In the present invention, as explained above, the caking additive effective for improving the expansibility of the briquettes at the time of carbonization has a high boiling point or softening point, so if the temperature of the fine-grained coal is low when adding and mixing the caking additive, it is not possible to make the caking additive uniformly disperse in the fine-grained coal and not possible to ensure the caking additive is present in the briquettes in a state close to or bonded with the vitrinite or other caking ingredients in the fine-grained coal.

As a result, the effect due to the interaction between the caking additive effective for improving the expansibility of the briquettes at the time of carbonization and the vitrinite or other caking ingredients in the fine-grained coal can no longer be sufficiently obtained.

From FIG. 1 and FIG. 2, the effect of improvement of the expansibility of the briquettes due to the interaction becomes sufficient at a temperature at the time of addition of the caking additive is 80° C. or more, so the lower limit of the temperature at the time of addition of the caking additive was made 80° C.

On the other hand, along with an increase of the temperature at the time of addition of the caking additive, the permeability and dispersibility of the caking additive in the fine-grained coal are promoted, but if the temperature exceeds 350° C., the viscosity of the caking additive rapidly declines, the adhesion is lost, and the action of bonding with the vitrinite or other caking ingredients at the time of dispersion in the fine-grained coal becomes small.

Further, when the temperature at the time of mixing the fine-grained coal and caking additive is high, the caking additive and the caking ingredient in the fine-grained coal are oxidized and the caking ability easily deteriorates.

For these reasons, as shown in FIG. 1 and FIG. 2, when the temperature at the time of addition of the caking additive exceeds 350° C., the effect of improvement of the expansibility at the time of carbonization of the obtained briquettes decreases and the effect of improvement of the coke strength can no longer be sufficiently obtained.

Consequently, in the present invention, the temperature at the time of addition of the caking additive is made 80 to 350°. Further, from the viewpoint of sufficient and uniform permeation and dispersion of the caking additive in the fine-grained coal and promotion of the interaction with the vitrinite and other caking ingredients, preferably the lower limit of the temperature at the time of addition of the caking additive is made more than 120° C.

Note that, the present invention dries the mixed coal by a dryer, then, or simultaneously with the drying, classifies the coal into fine-grained coal and coarse-grained coal, transports the fine-grained coal to a molding machine, adds and mixes a caking additive to the fine-grained coal at the entry side of the molding machine, then charges the mixture into the molding machine for agglomerating.

The temperature of the fine-grained coal at the outlet of the dryer is 100° C. or more, but the fine-grained coal is cooled in the process of transport to the inlet side of the molding machine.

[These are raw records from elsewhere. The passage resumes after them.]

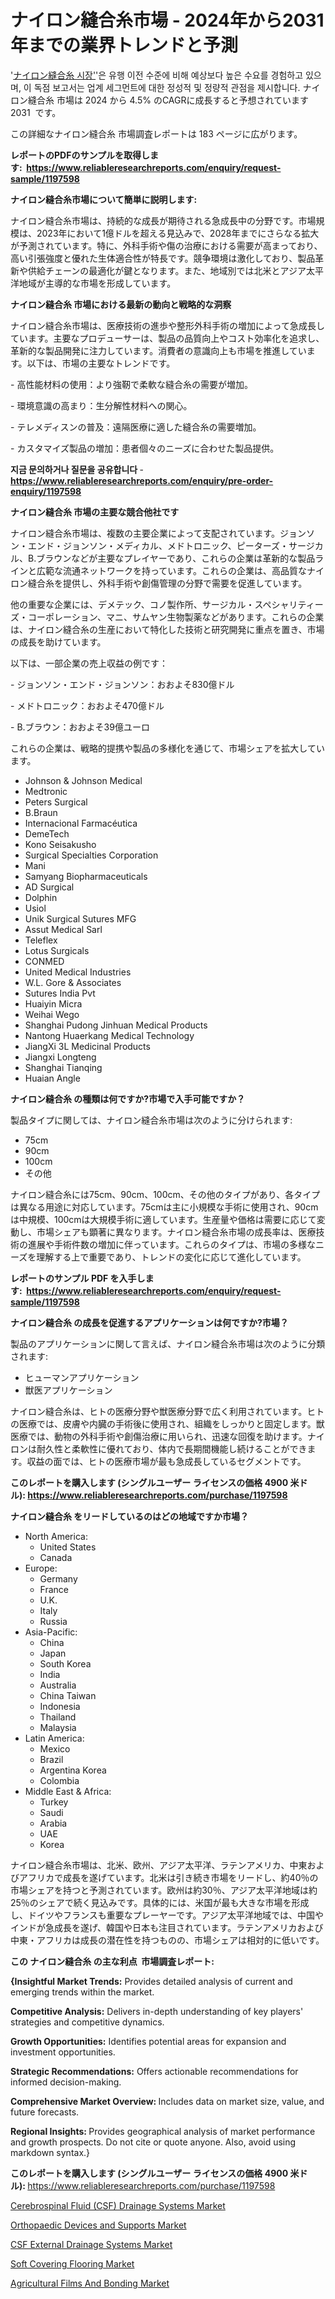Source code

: <p><h1>ナイロン縫合糸市場 - 2024年から2031年までの業界トレンドと予測</h1></p><p>'<a href="https://www.reliableresearchreports.com/nylon-suture-r1197598?utm_campaign=110&utm_medium=36&utm_source=Github&utm_content=ia&utm_term=09112024&utm_id=nylon-suture">ナイロン縫合糸 시장'</a>'은 유행 이전 수준에 비해 예상보다 높은 수요를 경험하고 있으며, 이 독점 보고서는 업계 세그먼트에 대한 정성적 및 정량적 관점을 제시합니다. ナイロン縫合糸 市場は 2024 から 4.5% のCAGRに成長すると予想されています 2031&nbsp; です。</p>
<p>この詳細なナイロン縫合糸 市場調査レポートは 183 ページに広がります。</p>
<p><strong>レポートのPDFのサンプルを取得します</strong><strong>:&nbsp;&nbsp;<a href="https://www.reliableresearchreports.com/enquiry/request-sample/1197598?utm_campaign=110&utm_medium=36&utm_source=Github&utm_content=ia&utm_term=09112024&utm_id=nylon-suture">https://www.reliableresearchreports.com/enquiry/request-sample/1197598</a></strong></p>
<p><strong>ナイロン縫合糸市場について簡単に説明します:</strong></p>
<p><p>ナイロン縫合糸市場は、持続的な成長が期待される急成長中の分野です。市場規模は、2023年において1億ドルを超える見込みで、2028年までにさらなる拡大が予測されています。特に、外科手術や傷の治療における需要が高まっており、高い引張強度と優れた生体適合性が特長です。競争環境は激化しており、製品革新や供給チェーンの最適化が鍵となります。また、地域別では北米とアジア太平洋地域が主導的な市場を形成しています。</p></p>
<p><strong>ナイロン縫合糸 市場における最新の動向と戦略的な洞察</strong></p>
<p><p>ナイロン縫合糸市場は、医療技術の進歩や整形外科手術の増加によって急成長しています。主要なプロデューサーは、製品の品質向上やコスト効率化を追求し、革新的な製品開発に注力しています。消費者の意識向上も市場を推進しています。以下は、市場の主要なトレンドです。</p><p>- 高性能材料の使用：より強靭で柔軟な縫合糸の需要が増加。</p><p>- 環境意識の高まり：生分解性材料への関心。</p><p>- テレメディスンの普及：遠隔医療に適した縫合糸の需要増加。</p><p>- カスタマイズ製品の増加：患者個々のニーズに合わせた製品提供。</p></p>
<p><strong>지금 문의하거나 질문을 공유합니다</strong><strong>&nbsp;</strong>-<strong><a href="https://www.reliableresearchreports.com/enquiry/pre-order-enquiry/1197598?utm_campaign=110&utm_medium=36&utm_source=Github&utm_content=ia&utm_term=09112024&utm_id=nylon-suture">https://www.reliableresearchreports.com/enquiry/pre-order-enquiry/1197598</a></strong></p>
<p><strong>ナイロン縫合糸 市場の主要な競合他社です</strong></p>
<p><p>ナイロン縫合糸市場は、複数の主要企業によって支配されています。ジョンソン・エンド・ジョンソン・メディカル、メドトロニック、ピーターズ・サージカル、B.ブラウンなどが主要なプレイヤーであり、これらの企業は革新的な製品ラインと広範な流通ネットワークを持っています。これらの企業は、高品質なナイロン縫合糸を提供し、外科手術や創傷管理の分野で需要を促進しています。</p><p>他の重要な企業には、デメテック、コノ製作所、サージカル・スペシャリティーズ・コーポレーション、マニ、サムヤン生物製薬などがあります。これらの企業は、ナイロン縫合糸の生産において特化した技術と研究開発に重点を置き、市場の成長を助けています。</p><p>以下は、一部企業の売上収益の例です：</p><p>- ジョンソン・エンド・ジョンソン：おおよそ830億ドル</p><p>- メドトロニック：おおよそ470億ドル</p><p>- B.ブラウン：おおよそ39億ユーロ</p><p>これらの企業は、戦略的提携や製品の多様化を通じて、市場シェアを拡大しています。</p></p>
<p><ul><li>Johnson & Johnson Medical</li><li>Medtronic</li><li>Peters Surgical</li><li>B.Braun</li><li>Internacional Farmacéutica</li><li>DemeTech</li><li>Kono Seisakusho</li><li>Surgical Specialties Corporation</li><li>Mani</li><li>Samyang Biopharmaceuticals</li><li>AD Surgical</li><li>Dolphin</li><li>Usiol</li><li>Unik Surgical Sutures MFG</li><li>Assut Medical Sarl</li><li>Teleflex</li><li>Lotus Surgicals</li><li>CONMED</li><li>United Medical Industries</li><li>W.L. Gore & Associates</li><li>Sutures India Pvt</li><li>Huaiyin Micra</li><li>Weihai Wego</li><li>Shanghai Pudong Jinhuan Medical Products</li><li>Nantong Huaerkang Medical Technology</li><li>JiangXi 3L Medicinal Products</li><li>Jiangxi Longteng</li><li>Shanghai Tianqing</li><li>Huaian Angle</li></ul></p>
<p><strong>ナイロン縫合糸 の種類は何ですか?市場で入手可能ですか？</strong></p>
<p>製品タイプに関しては、ナイロン縫合糸市場は次のように分けられます:</p>
<p><ul><li>75cm</li><li>90cm</li><li>100cm</li><li>その他</li></ul></p>
<p><p>ナイロン縫合糸には75cm、90cm、100cm、その他のタイプがあり、各タイプは異なる用途に対応しています。75cmは主に小規模な手術に使用され、90cmは中規模、100cmは大規模手術に適しています。生産量や価格は需要に応じて変動し、市場シェアも顕著に異なります。ナイロン縫合糸市場の成長率は、医療技術の進展や手術件数の増加に伴っています。これらのタイプは、市場の多様なニーズを理解する上で重要であり、トレンドの変化に応じて進化しています。</p></p>
<p><strong>レポートのサンプル PDF を入手します:&nbsp;</strong><strong>&nbsp;<a href="https://www.reliableresearchreports.com/enquiry/request-sample/1197598?utm_campaign=110&utm_medium=36&utm_source=Github&utm_content=ia&utm_term=09112024&utm_id=nylon-suture">https://www.reliableresearchreports.com/enquiry/request-sample/1197598</a></strong></p>
<p><strong>ナイロン縫合糸 の成長を促進するアプリケーションは何ですか?市場？</strong></p>
<p>製品のアプリケーションに関して言えば、ナイロン縫合糸市場は次のように分類されます:</p>
<p><ul><li>ヒューマンアプリケーション</li><li>獣医アプリケーション</li></ul></p>
<p><p>ナイロン縫合糸は、ヒトの医療分野や獣医療分野で広く利用されています。ヒトの医療では、皮膚や内臓の手術後に使用され、組織をしっかりと固定します。獣医療では、動物の外科手術や創傷治療に用いられ、迅速な回復を助けます。ナイロンは耐久性と柔軟性に優れており、体内で長期間機能し続けることができます。収益の面では、ヒトの医療市場が最も急成長しているセグメントです。</p></p>
<p><strong>このレポートを購入します (シングルユーザー ライセンスの価格 4900 米ドル):</strong><strong>&nbsp;<a href="https://www.reliableresearchreports.com/purchase/1197598?utm_campaign=110&utm_medium=36&utm_source=Github&utm_content=ia&utm_term=09112024&utm_id=nylon-suture">https://www.reliableresearchreports.com/purchase/1197598</a></strong></p>
<p><strong>ナイロン縫合糸 をリードしているのはどの地域ですか市場？</strong></p>
<p><ul>
    <li>
        North America:
        <ul>
            <li>United States</li>
            <li>Canada</li>
        </ul>
    </li>
    <li>
        Europe:
        <ul>
            <li>Germany</li>
            <li>France</li>
            <li>U.K.</li>
            <li>Italy</li>
            <li>Russia</li>
        </ul>
    </li>
    <li>
        Asia-Pacific:
        <ul>
            <li>China</li>
            <li>Japan</li>
            <li>South Korea</li>
            <li>India</li>
            <li>Australia</li>
            <li>China Taiwan</li>
            <li>Indonesia</li>
            <li>Thailand</li>
            <li>Malaysia</li>
        </ul>
    </li>
    <li>
        Latin America:
        <ul>
            <li>Mexico</li>
            <li>Brazil</li>
            <li>Argentina Korea</li>
            <li>Colombia</li>
        </ul>
    </li>
    <li>
        Middle East & Africa:
        <ul>
            <li>Turkey</li>
            <li>Saudi</li>
            <li>Arabia</li>
            <li>UAE</li>
            <li>Korea</li>
        </ul>
    </li>
    </ul></p>
<p><p>ナイロン縫合糸市場は、北米、欧州、アジア太平洋、ラテンアメリカ、中東およびアフリカで成長を遂げています。北米は引き続き市場をリードし、約40％の市場シェアを持つと予測されています。欧州は約30％、アジア太平洋地域は約25％のシェアで続く見込みです。具体的には、米国が最も大きな市場を形成し、ドイツやフランスも重要なプレーヤーです。アジア太平洋地域では、中国やインドが急成長を遂げ、韓国や日本も注目されています。ラテンアメリカおよび中東・アフリカは成長の潜在性を持つものの、市場シェアは相対的に低いです。</p></p>
<p><strong>この ナイロン縫合糸 の主な利点&nbsp; 市場調査レポート:</strong></p>
<p><strong>{Insightful Market Trends:</strong> Provides detailed analysis of current and emerging trends within the market.</p>
<p><strong>Competitive Analysis:</strong> Delivers in-depth understanding of key players' strategies and competitive dynamics.</p>
<p><strong>Growth Opportunities:</strong> Identifies potential areas for expansion and investment opportunities.</p>
<p><strong>Strategic Recommendations:</strong> Offers actionable recommendations for informed decision-making.</p>
<p><strong>Comprehensive Market Overview: </strong>Includes data on market size, value, and future forecasts.</p>
<p><strong>Regional Insights: </strong>Provides geographical analysis of market performance and growth prospects. Do not cite or quote anyone. Also, avoid using markdown syntax.}</p>
<p><strong>このレポートを購入します (シングルユーザー ライセンスの価格 4900 米ドル):&nbsp;</strong><a href="https://www.reliableresearchreports.com/purchase/1197598?utm_campaign=110&utm_medium=36&utm_source=Github&utm_content=ia&utm_term=09112024&utm_id=nylon-suture">https://www.reliableresearchreports.com/purchase/1197598</a></p>
<p><p><a href="https://issuu.com/reportprime-2/docs/cerebrospinal-fluid-csf-drainage-sy_9d426226d15767?utm_campaign=110&utm_medium=36&utm_source=Github&utm_content=ia&utm_term=09112024&utm_id=nylon-suture">Cerebrospinal Fluid (CSF) Drainage Systems Market</a></p><p><a href="https://issuu.com/reportprime-2/docs/orthopaedic-devices-and-supports-ma_4523f93ed24e4b?utm_campaign=110&utm_medium=36&utm_source=Github&utm_content=ia&utm_term=09112024&utm_id=nylon-suture">Orthopaedic Devices and Supports Market</a></p><p><a href="https://issuu.com/reportprime-2/docs/csf-external-drainage-systems-marke_f13e00428e1221?utm_campaign=110&utm_medium=36&utm_source=Github&utm_content=ia&utm_term=09112024&utm_id=nylon-suture">CSF External Drainage Systems Market</a></p><p><a href="https://github.com/kathiestrine5ty/Market-Research-Report-List-1/blob/main/soft-covering-flooring-market.md?utm_campaign=110&utm_medium=36&utm_source=Github&utm_content=ia&utm_term=09112024&utm_id=nylon-suture">Soft Covering Flooring Market</a></p><p><a href="https://github.com/HeatherFernandez476/Market-Research-Report-List-1/blob/main/agricultural-films-and-bonding-market.md?utm_campaign=110&utm_medium=36&utm_source=Github&utm_content=ia&utm_term=09112024&utm_id=nylon-suture">Agricultural Films And Bonding Market</a></p></p>
<p>&nbsp;</p>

In the present invention, to obtain the effect of improvement of the coke strength by the modifying action of the fine-grained coal, it is not necessary to define the temperature of the fine-grained coal at the outlet side of the dryer. It is possible to improve the coke strength by defining the temperature of the fine-grained coal at the time of addition of the caking additive as the above range.

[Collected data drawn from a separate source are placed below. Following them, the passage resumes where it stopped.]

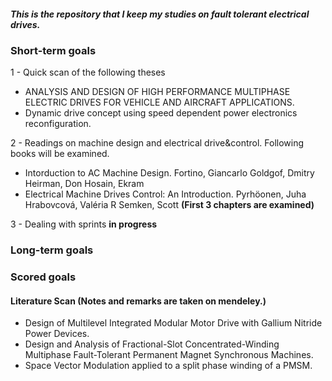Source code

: ##### This is the repository that I keep my studies on fault tolerant electrical drives.

### Short-term goals
1 - Quick scan of the following theses
- ANALYSIS AND DESIGN OF HIGH PERFORMANCE MULTIPHASE ELECTRIC DRIVES FOR VEHICLE AND AIRCRAFT APPLICATIONS.
- Dynamic drive concept using speed dependent power electronics reconfiguration.

2 - Readings on machine design and electrical drive&control. Following books will be examined.
- Intorduction to AC Machine Design. Fortino, Giancarlo Goldgof, Dmitry Heirman, Don Hosain, Ekram
- Electrical Machine Drives Control: An Introduction. Pyrhöonen, Juha Hrabovcová, Valéria R Semken, Scott **(First 3 chapters are examined)**

3 - Dealing with sprints **in progress**

### Long-term goals






### Scored goals
#### Literature Scan (Notes and remarks are taken on mendeley.)
- Design of Multilevel Integrated Modular Motor Drive with Gallium Nitride Power Devices.
- Design and Analysis of Fractional-Slot Concentrated-Winding Multiphase Fault-Tolerant Permanent Magnet Synchronous Machines.
- Space Vector Modulation applied to a split phase winding of a PMSM.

Therefore, when the temperature of the fine-grained coal at the outlet side of the dryer becomes low, it is possible to use a temperature holding device or heating device to adjust the temperature of the fine-grained coal at the time of addition of the caking additive to the above range in the process of transport to the outlet of the dryer.

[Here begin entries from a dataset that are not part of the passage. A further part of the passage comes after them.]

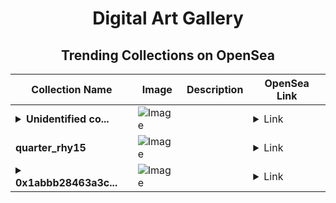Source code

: <div align="center">

# Digital Art Gallery

## Trending Collections on OpenSea

| Collection Name                       | Image                                                                                     | Description                       | OpenSea Link                                                                                          |
|---------------------------------------|-------------------------------------------------------------------------------------------|-----------------------------------|--------------------------------------------------------------------------------------------------------|
| **<details><summary>Unidentified co...</summary>Unidentified contract 7b4e1a21-36f8-48c7-a591-a8869942c756</details>** | ![Image](https://i.seadn.io/s/raw/files/a837708742ad8afcb35eb60ba787976d.jpg?w=500&auto=format?w=200&auto=format) |  | <details><summary>Link</summary>[Unidentified contract 7b4e1a21-36f8-48c7-a591-a8869942c756](https://opensea.io/collection/unidentified-contract-7b4e1a21-36f8-48c7-a591-a886)</details> |
| **quarter_rhy15** | ![Image](https://i.seadn.io/s/raw/files/f29a27aa5526962cbbf517c0c17fdb58.png?w=500&auto=format?w=200&auto=format) |  | <details><summary>Link</summary>[quarter_rhy15](https://opensea.io/collection/quarter-rhy15)</details> |
| **<details><summary>0x1abbb28463a3c...</summary>0x1abbb28463a3c0e9495fb0a7f2fc4224615c445f</details>** | ![Image](https://i.seadn.io/s/raw/files/0120dbe70465f91ae019e541cba50a56.jpg?w=500&auto=format?w=200&auto=format) |  | <details><summary>Link</summary>[0x1abbb28463a3c0e9495fb0a7f2fc4224615c445f](https://opensea.io/collection/0x1abbb28463a3c0e9495fb0a7f2fc4224615c445f)</details> |

</div>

The present invention, as explained above, can sufficiently obtain the effect aimed at by the present invention by defining the type of the caking additive and the temperature of the fine-grained coal at the time of addition of the caking additive, but to obtain a stabler effect and higher effect, it is more preferable to define the amount of addition of the caking additive, the linear pressure at the time of agglomerating by hot pressing, the amount of inclusion of the non- or slightly-caking coal, and the particle size of the fine-grained coal as follows:

(Amount of Addition of Caking Additive)

The amount of addition of the caking additive for mixing with the fine-grained coal is preferably 2 to 20 mass % (weight %) for the following reasons.

If the amount of addition of the caking additive is less than 2 mass %, the effect due to the interaction between the caking additive effective for improving the expansibility of the briquettes at the time of carbonization and the vitrinite or other caking ingredient in the fine-grained coal can no longer be stably obtained.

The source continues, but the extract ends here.